SIMON BIRMINGHAM: Clearly, today is the day that providers have been told they can no longer enrol students. Gail Gago, when she gets back to Australia needs to sit down next week with the people I met with today, listen to them and tell them and tell the Federal Government how she and Jay Weatherill are responding to their concerns.

JOURNALIST: Is there no other way around this than to remove the funding? Sure there are other levers that you have to try and get a resolution that will be agreeable to both the training providers and the government.

SIMON BIRMINGHAM: This is a state training market, it’s a state run system and the state is putting the terms down here. The one leverage the Federal Government has, which to a person, the people in this room implored me to use, is the funding that is available. So, we’ve heard the message loud and clear from employers, from students and from training providers that they want us to use this leverage. They want us to get the South Australian Government to listen. That’s what we will do. We will implore the South Australian Government to listen. Get back to Australia, Gail Gago and Jay Weatherill, and meet with these people.

JOURNALIST: How disappointing is it that it’s come to this point? 

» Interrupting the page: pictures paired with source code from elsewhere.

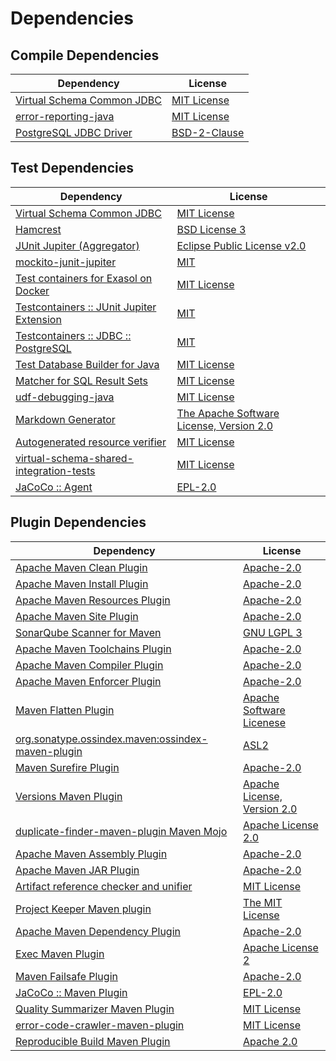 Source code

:<!-- @formatter:off -->
# Dependencies

## Compile Dependencies

| Dependency                      | License           |
| ------------------------------- | ----------------- |
| [Virtual Schema Common JDBC][0] | [MIT License][1]  |
| [error-reporting-java][2]       | [MIT License][3]  |
| [PostgreSQL JDBC Driver][4]     | [BSD-2-Clause][5] |

## Test Dependencies

| Dependency                                      | License                                        |
| ----------------------------------------------- | ---------------------------------------------- |
| [Virtual Schema Common JDBC][0]                 | [MIT License][1]                               |
| [Hamcrest][6]                                   | [BSD License 3][7]                             |
| [JUnit Jupiter (Aggregator)][8]                 | [Eclipse Public License v2.0][9]               |
| [mockito-junit-jupiter][10]                     | [MIT][11]                                      |
| [Test containers for Exasol on Docker][12]      | [MIT License][13]                              |
| [Testcontainers :: JUnit Jupiter Extension][14] | [MIT][15]                                      |
| [Testcontainers :: JDBC :: PostgreSQL][14]      | [MIT][15]                                      |
| [Test Database Builder for Java][16]            | [MIT License][17]                              |
| [Matcher for SQL Result Sets][18]               | [MIT License][19]                              |
| [udf-debugging-java][20]                        | [MIT License][21]                              |
| [Markdown Generator][22]                        | [The Apache Software License, Version 2.0][23] |
| [Autogenerated resource verifier][24]           | [MIT License][25]                              |
| [virtual-schema-shared-integration-tests][26]   | [MIT License][27]                              |
| [JaCoCo :: Agent][28]                           | [EPL-2.0][29]                                  |

## Plugin Dependencies

| Dependency                                              | License                           |
| ------------------------------------------------------- | --------------------------------- |
| [Apache Maven Clean Plugin][30]                         | [Apache-2.0][31]                  |
| [Apache Maven Install Plugin][32]                       | [Apache-2.0][31]                  |
| [Apache Maven Resources Plugin][33]                     | [Apache-2.0][31]                  |
| [Apache Maven Site Plugin][34]                          | [Apache-2.0][31]                  |
| [SonarQube Scanner for Maven][35]                       | [GNU LGPL 3][36]                  |
| [Apache Maven Toolchains Plugin][37]                    | [Apache-2.0][31]                  |
| [Apache Maven Compiler Plugin][38]                      | [Apache-2.0][31]                  |
| [Apache Maven Enforcer Plugin][39]                      | [Apache-2.0][31]                  |
| [Maven Flatten Plugin][40]                              | [Apache Software Licenese][31]    |
| [org.sonatype.ossindex.maven:ossindex-maven-plugin][41] | [ASL2][23]                        |
| [Maven Surefire Plugin][42]                             | [Apache-2.0][31]                  |
| [Versions Maven Plugin][43]                             | [Apache License, Version 2.0][31] |
| [duplicate-finder-maven-plugin Maven Mojo][44]          | [Apache License 2.0][45]          |
| [Apache Maven Assembly Plugin][46]                      | [Apache-2.0][31]                  |
| [Apache Maven JAR Plugin][47]                           | [Apache-2.0][31]                  |
| [Artifact reference checker and unifier][48]            | [MIT License][49]                 |
| [Project Keeper Maven plugin][50]                       | [The MIT License][51]             |
| [Apache Maven Dependency Plugin][52]                    | [Apache-2.0][31]                  |
| [Exec Maven Plugin][53]                                 | [Apache License 2][31]            |
| [Maven Failsafe Plugin][54]                             | [Apache-2.0][31]                  |
| [JaCoCo :: Maven Plugin][55]                            | [EPL-2.0][29]                     |
| [Quality Summarizer Maven Plugin][56]                   | [MIT License][57]                 |
| [error-code-crawler-maven-plugin][58]                   | [MIT License][59]                 |
| [Reproducible Build Maven Plugin][60]                   | [Apache 2.0][23]                  |

[0]: https://github.com/exasol/virtual-schema-common-jdbc/
[1]: https://github.com/exasol/virtual-schema-common-jdbc/blob/main/LICENSE
[2]: https://github.com/exasol/error-reporting-java/
[3]: https://github.com/exasol/error-reporting-java/blob/main/LICENSE
[4]: https://jdbc.postgresql.org
[5]: https://jdbc.postgresql.org/license/
[6]: http://hamcrest.org/JavaHamcrest/
[7]: http://opensource.org/licenses/BSD-3-Clause
[8]: https://junit.org/junit5/
[9]: https://www.eclipse.org/legal/epl-v20.html
[10]: https://github.com/mockito/mockito
[11]: https://opensource.org/licenses/MIT
[12]: https://github.com/exasol/exasol-testcontainers/
[13]: https://github.com/exasol/exasol-testcontainers/blob/main/LICENSE
[14]: https://java.testcontainers.org
[15]: http://opensource.org/licenses/MIT
[16]: https://github.com/exasol/test-db-builder-java/
[17]: https://github.com/exasol/test-db-builder-java/blob/main/LICENSE
[18]: https://github.com/exasol/hamcrest-resultset-matcher/
[19]: https://github.com/exasol/hamcrest-resultset-matcher/blob/main/LICENSE
[20]: https://github.com/exasol/udf-debugging-java/
[21]: https://github.com/exasol/udf-debugging-java/blob/main/LICENSE
[22]: https://github.com/Steppschuh/Java-Markdown-Generator
[23]: http://www.apache.org/licenses/LICENSE-2.0.txt
[24]: https://github.com/exasol/autogenerated-resource-verifier-java/
[25]: https://github.com/exasol/autogenerated-resource-verifier-java/blob/main/LICENSE
[26]: https://github.com/exasol/virtual-schema-shared-integration-tests/
[27]: https://github.com/exasol/virtual-schema-shared-integration-tests/blob/main/LICENSE
[28]: https://www.eclemma.org/jacoco/index.html
[29]: https://www.eclipse.org/legal/epl-2.0/
[30]: https://maven.apache.org/plugins/maven-clean-plugin/
[31]: https://www.apache.org/licenses/LICENSE-2.0.txt
[32]: https://maven.apache.org/plugins/maven-install-plugin/
[33]: https://maven.apache.org/plugins/maven-resources-plugin/
[34]: https://maven.apache.org/plugins/maven-site-plugin/
[35]: http://docs.sonarqube.org/display/PLUG/Plugin+Library/sonar-maven-plugin
[36]: http://www.gnu.org/licenses/lgpl.txt
[37]: https://maven.apache.org/plugins/maven-toolchains-plugin/
[38]: https://maven.apache.org/plugins/maven-compiler-plugin/
[39]: https://maven.apache.org/enforcer/maven-enforcer-plugin/
[40]: https://www.mojohaus.org/flatten-maven-plugin/
[41]: https://sonatype.github.io/ossindex-maven/maven-plugin/
[42]: https://maven.apache.org/surefire/maven-surefire-plugin/
[43]: https://www.mojohaus.org/versions/versions-maven-plugin/
[44]: https://basepom.github.io/duplicate-finder-maven-plugin
[45]: http://www.apache.org/licenses/LICENSE-2.0.html
[46]: https://maven.apache.org/plugins/maven-assembly-plugin/
[47]: https://maven.apache.org/plugins/maven-jar-plugin/
[48]: https://github.com/exasol/artifact-reference-checker-maven-plugin/
[49]: https://github.com/exasol/artifact-reference-checker-maven-plugin/blob/main/LICENSE
[50]: https://github.com/exasol/project-keeper/
[51]: https://github.com/exasol/project-keeper/blob/main/LICENSE
[52]: https://maven.apache.org/plugins/maven-dependency-plugin/
[53]: https://www.mojohaus.org/exec-maven-plugin
[54]: https://maven.apache.org/surefire/maven-failsafe-plugin/
[55]: https://www.jacoco.org/jacoco/trunk/doc/maven.html
[56]: https://github.com/exasol/quality-summarizer-maven-plugin/
[57]: https://github.com/exasol/quality-summarizer-maven-plugin/blob/main/LICENSE
[58]: https://github.com/exasol/error-code-crawler-maven-plugin/
[59]: https://github.com/exasol/error-code-crawler-maven-plugin/blob/main/LICENSE
[60]: http://zlika.github.io/reproducible-build-maven-plugin
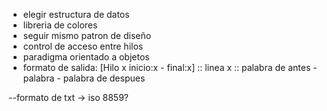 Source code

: - elegir estructura de datos
- libreria de colores
- seguir mismo patron de diseño
- control de acceso entre hilos
- paradigma orientado a objetos
- formato de salida: [Hilo x inicio:x - final:x] :: linea x :: palabra de antes - palabra - palabra de despues

--formato de txt -> iso 8859?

SIMON BIRMINGHAM: It’s incredibly disappointing. I want to see as much money invested as wisely as possible in training in South Australia in to the future and I think it’s incredibly important that that money is used for quality training that is as cost effective as possible. It’s not about TAFE versuss private providers. It’s about giving students and employers choice to access the training they need in the future for the jobs that will exist in the future. That’s what we want the government to do.